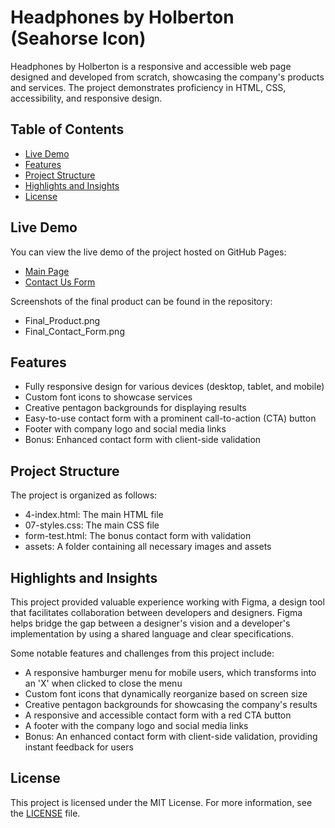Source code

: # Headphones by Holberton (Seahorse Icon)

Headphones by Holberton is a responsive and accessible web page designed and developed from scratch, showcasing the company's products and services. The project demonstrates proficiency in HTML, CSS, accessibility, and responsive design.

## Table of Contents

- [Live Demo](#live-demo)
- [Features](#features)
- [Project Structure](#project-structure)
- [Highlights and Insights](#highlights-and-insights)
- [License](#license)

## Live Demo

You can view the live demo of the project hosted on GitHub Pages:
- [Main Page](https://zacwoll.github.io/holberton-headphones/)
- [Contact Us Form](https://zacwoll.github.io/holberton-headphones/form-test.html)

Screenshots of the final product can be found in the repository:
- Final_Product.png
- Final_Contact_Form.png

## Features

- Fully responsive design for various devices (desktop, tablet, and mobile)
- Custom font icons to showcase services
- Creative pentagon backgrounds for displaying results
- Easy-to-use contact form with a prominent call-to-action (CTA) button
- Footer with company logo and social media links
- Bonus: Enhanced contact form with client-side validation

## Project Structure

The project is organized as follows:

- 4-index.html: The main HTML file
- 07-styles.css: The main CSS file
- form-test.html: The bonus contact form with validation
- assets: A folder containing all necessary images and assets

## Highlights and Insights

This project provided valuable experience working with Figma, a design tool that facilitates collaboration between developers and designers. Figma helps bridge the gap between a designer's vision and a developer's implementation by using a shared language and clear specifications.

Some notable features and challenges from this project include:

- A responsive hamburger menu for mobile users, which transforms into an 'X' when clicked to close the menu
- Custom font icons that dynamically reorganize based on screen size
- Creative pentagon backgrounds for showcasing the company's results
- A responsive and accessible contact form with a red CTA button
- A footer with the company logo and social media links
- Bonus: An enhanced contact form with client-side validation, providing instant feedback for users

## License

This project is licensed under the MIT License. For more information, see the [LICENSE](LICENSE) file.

════════════════

Only an exact copy is wanted here: the line containing "- [Main Page](https://zacwoll.github.io/holberton-headphones/)" and every later line, up to and including the last line of the listing.

*OUTPUT BELOW:*
- [Main Page](https://zacwoll.github.io/holberton-headphones/)
- [Contact Us Form](https://zacwoll.github.io/holberton-headphones/form-test.html)

Screenshots of the final product can be found in the repository:
- Final_Product.png
- Final_Contact_Form.png

## Features

- Fully responsive design for various devices (desktop, tablet, and mobile)
- Custom font icons to showcase services
- Creative pentagon backgrounds for displaying results
- Easy-to-use contact form with a prominent call-to-action (CTA) button
- Footer with company logo and social media links
- Bonus: Enhanced contact form with client-side validation

## Project Structure

The project is organized as follows:

- 4-index.html: The main HTML file
- 07-styles.css: The main CSS file
- form-test.html: The bonus contact form with validation
- assets: A folder containing all necessary images and assets

## Highlights and Insights

This project provided valuable experience working with Figma, a design tool that facilitates collaboration between developers and designers. Figma helps bridge the gap between a designer's vision and a developer's implementation by using a shared language and clear specifications.

Some notable features and challenges from this project include:

- A responsive hamburger menu for mobile users, which transforms into an 'X' when clicked to close the menu
- Custom font icons that dynamically reorganize based on screen size
- Creative pentagon backgrounds for showcasing the company's results
- A responsive and accessible contact form with a red CTA button
- A footer with the company logo and social media links
- Bonus: An enhanced contact form with client-side validation, providing instant feedback for users

## License

This project is licensed under the MIT License. For more information, see the [LICENSE](LICENSE) file.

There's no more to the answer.